Your task: Lines that contain the string "Tower" are the ones to list; copy all of them from the records.
********
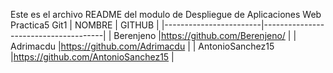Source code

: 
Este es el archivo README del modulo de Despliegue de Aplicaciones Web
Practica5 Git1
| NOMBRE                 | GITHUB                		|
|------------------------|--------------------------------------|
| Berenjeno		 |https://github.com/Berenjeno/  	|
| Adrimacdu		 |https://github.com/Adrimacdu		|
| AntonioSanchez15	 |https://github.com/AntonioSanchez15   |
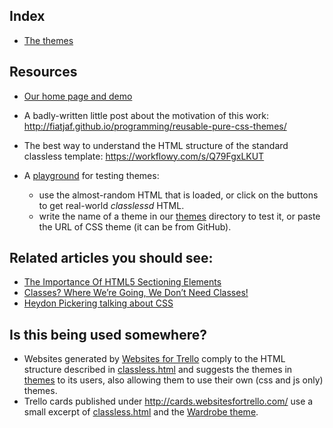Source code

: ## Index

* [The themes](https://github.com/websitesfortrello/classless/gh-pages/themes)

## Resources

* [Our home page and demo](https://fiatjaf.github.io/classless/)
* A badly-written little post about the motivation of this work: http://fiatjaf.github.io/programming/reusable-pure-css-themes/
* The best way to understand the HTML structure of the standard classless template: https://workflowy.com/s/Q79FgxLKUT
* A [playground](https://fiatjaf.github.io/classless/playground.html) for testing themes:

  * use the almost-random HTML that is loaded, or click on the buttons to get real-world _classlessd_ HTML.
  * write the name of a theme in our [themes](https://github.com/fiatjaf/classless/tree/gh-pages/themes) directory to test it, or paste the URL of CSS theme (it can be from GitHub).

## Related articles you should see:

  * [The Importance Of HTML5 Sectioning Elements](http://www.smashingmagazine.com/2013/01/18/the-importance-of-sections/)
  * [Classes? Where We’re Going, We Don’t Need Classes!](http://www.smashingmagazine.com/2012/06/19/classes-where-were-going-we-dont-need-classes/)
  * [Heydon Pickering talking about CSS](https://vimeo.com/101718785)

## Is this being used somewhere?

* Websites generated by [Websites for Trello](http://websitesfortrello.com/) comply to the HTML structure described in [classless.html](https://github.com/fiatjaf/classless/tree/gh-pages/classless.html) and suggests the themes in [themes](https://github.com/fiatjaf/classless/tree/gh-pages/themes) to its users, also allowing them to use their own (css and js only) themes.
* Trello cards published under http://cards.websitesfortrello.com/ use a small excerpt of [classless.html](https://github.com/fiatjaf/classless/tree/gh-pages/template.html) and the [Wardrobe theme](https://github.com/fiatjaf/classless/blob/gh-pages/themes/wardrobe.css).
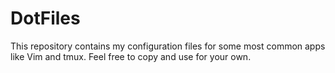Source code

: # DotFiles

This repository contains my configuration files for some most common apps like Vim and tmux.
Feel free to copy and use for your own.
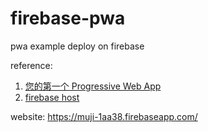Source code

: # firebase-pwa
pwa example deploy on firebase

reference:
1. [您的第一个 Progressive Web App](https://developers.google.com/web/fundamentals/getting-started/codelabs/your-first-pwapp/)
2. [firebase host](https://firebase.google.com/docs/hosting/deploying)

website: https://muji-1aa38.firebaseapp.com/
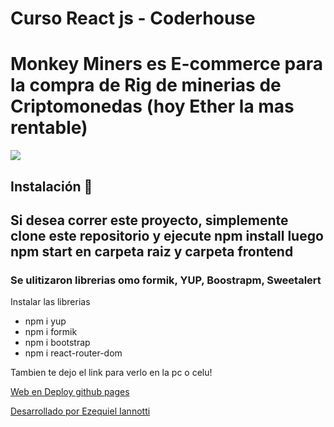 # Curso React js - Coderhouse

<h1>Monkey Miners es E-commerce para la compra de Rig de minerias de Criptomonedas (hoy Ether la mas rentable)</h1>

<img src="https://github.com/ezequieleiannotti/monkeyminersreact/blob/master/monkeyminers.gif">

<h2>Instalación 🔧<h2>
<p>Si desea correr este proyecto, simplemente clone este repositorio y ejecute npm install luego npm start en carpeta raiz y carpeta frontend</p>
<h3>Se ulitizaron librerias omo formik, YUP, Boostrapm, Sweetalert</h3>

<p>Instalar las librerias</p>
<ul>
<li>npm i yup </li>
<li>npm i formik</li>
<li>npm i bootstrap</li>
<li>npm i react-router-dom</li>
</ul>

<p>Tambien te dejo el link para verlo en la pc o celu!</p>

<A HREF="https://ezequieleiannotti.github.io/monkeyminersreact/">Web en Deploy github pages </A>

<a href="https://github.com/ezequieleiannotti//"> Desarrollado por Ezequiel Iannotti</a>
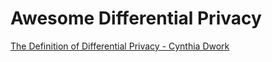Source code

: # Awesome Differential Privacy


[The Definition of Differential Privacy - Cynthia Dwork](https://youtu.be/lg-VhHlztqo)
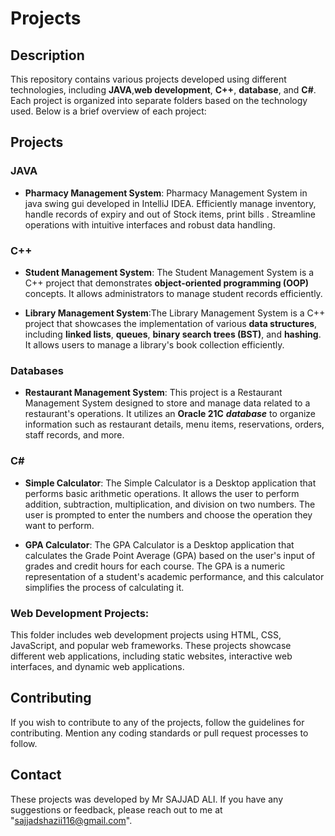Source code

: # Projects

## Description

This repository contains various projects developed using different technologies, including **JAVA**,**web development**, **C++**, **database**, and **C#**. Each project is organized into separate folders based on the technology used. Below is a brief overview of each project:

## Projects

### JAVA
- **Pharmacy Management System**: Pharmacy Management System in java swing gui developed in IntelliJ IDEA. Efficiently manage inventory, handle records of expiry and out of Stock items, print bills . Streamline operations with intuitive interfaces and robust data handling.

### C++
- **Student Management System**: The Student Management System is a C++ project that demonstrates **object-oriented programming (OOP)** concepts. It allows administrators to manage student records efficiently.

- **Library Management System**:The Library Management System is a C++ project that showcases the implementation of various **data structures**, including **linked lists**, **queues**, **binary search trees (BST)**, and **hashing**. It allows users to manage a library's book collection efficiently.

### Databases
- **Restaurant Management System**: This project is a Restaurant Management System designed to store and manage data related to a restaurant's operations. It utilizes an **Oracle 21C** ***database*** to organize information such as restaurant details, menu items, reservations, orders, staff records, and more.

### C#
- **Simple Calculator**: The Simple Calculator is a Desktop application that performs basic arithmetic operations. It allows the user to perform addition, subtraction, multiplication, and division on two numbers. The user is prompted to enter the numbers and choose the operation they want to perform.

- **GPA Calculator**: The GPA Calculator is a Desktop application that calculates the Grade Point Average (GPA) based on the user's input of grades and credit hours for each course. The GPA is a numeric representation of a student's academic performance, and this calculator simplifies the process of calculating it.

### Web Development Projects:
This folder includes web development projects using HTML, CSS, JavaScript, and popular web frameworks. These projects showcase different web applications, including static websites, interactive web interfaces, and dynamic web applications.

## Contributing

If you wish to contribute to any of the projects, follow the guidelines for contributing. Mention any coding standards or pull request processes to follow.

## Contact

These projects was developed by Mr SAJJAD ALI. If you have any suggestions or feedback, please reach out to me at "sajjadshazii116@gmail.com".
********
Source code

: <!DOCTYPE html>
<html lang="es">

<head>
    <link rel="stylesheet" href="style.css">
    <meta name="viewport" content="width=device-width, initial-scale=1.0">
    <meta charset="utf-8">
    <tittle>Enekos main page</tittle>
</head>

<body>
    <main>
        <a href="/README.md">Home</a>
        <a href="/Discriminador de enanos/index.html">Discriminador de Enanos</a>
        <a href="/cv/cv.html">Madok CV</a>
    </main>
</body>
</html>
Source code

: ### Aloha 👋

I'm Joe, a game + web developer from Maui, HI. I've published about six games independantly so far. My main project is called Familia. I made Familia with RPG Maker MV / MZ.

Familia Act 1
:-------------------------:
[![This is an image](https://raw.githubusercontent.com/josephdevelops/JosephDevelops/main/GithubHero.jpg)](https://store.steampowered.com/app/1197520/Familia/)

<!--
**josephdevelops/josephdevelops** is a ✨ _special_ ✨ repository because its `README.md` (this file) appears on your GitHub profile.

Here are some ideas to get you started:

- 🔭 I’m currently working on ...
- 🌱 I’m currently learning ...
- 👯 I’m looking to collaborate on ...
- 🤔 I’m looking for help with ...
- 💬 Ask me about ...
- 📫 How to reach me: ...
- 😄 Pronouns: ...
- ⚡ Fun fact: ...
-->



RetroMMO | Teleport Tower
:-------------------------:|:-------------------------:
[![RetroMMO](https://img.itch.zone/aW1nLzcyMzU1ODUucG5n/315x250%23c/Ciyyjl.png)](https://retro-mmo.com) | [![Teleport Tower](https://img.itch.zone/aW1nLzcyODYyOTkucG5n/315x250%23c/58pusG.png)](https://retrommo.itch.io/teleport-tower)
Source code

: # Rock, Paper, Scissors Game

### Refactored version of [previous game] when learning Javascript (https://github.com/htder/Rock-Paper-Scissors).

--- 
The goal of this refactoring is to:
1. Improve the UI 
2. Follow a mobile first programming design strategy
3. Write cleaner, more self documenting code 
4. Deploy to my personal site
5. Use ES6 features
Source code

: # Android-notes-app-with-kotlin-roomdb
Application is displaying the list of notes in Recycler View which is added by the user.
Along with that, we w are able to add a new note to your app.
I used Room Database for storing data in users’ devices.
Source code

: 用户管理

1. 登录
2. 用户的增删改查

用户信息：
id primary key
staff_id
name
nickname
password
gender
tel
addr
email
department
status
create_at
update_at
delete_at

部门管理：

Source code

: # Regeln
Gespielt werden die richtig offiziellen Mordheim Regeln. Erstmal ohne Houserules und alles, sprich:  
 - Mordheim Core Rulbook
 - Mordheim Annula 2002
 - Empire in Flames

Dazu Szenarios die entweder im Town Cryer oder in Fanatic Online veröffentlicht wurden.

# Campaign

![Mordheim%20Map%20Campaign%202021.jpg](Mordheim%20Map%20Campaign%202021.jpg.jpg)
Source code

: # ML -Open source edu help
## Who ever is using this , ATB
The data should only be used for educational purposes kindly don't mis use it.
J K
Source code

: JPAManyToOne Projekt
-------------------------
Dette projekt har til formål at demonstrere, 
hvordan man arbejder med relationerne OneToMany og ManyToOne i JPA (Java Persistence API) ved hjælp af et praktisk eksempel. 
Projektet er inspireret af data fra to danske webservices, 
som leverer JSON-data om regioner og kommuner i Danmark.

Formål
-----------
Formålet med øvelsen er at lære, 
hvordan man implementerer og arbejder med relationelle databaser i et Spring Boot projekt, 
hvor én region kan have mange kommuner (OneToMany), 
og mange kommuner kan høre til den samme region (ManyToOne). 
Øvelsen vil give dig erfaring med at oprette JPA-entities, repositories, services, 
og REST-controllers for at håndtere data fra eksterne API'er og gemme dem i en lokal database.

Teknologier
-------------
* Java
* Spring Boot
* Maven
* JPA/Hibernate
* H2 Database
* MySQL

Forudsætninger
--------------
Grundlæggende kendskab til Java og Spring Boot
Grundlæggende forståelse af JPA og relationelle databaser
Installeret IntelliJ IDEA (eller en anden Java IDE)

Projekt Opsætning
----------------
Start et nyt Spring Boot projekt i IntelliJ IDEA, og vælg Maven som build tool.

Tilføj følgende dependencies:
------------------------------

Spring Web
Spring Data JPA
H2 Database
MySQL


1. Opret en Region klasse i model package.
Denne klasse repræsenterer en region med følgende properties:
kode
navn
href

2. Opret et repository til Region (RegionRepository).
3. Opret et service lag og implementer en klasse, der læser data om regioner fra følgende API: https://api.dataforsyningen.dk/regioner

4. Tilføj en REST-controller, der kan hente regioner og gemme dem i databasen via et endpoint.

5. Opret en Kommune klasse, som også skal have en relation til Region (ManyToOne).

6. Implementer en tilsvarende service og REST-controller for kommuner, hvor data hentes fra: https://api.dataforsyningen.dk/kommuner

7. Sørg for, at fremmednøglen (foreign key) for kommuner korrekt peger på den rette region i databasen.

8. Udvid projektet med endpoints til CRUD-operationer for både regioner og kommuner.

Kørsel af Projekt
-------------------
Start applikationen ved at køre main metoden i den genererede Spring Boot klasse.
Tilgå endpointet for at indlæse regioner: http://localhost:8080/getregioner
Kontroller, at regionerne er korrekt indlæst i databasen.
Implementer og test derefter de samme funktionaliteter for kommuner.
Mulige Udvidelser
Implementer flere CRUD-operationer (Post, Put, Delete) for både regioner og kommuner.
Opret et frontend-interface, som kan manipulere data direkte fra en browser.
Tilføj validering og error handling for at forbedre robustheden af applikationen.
********
Answer space:
RetroMMO | Teleport Tower
[![RetroMMO](https://img.itch.zone/aW1nLzcyMzU1ODUucG5n/315x250%23c/Ciyyjl.png)](https://retro-mmo.com) | [![Teleport Tower](https://img.itch.zone/aW1nLzcyODYyOTkucG5n/315x250%23c/58pusG.png)](https://retrommo.itch.io/teleport-tower)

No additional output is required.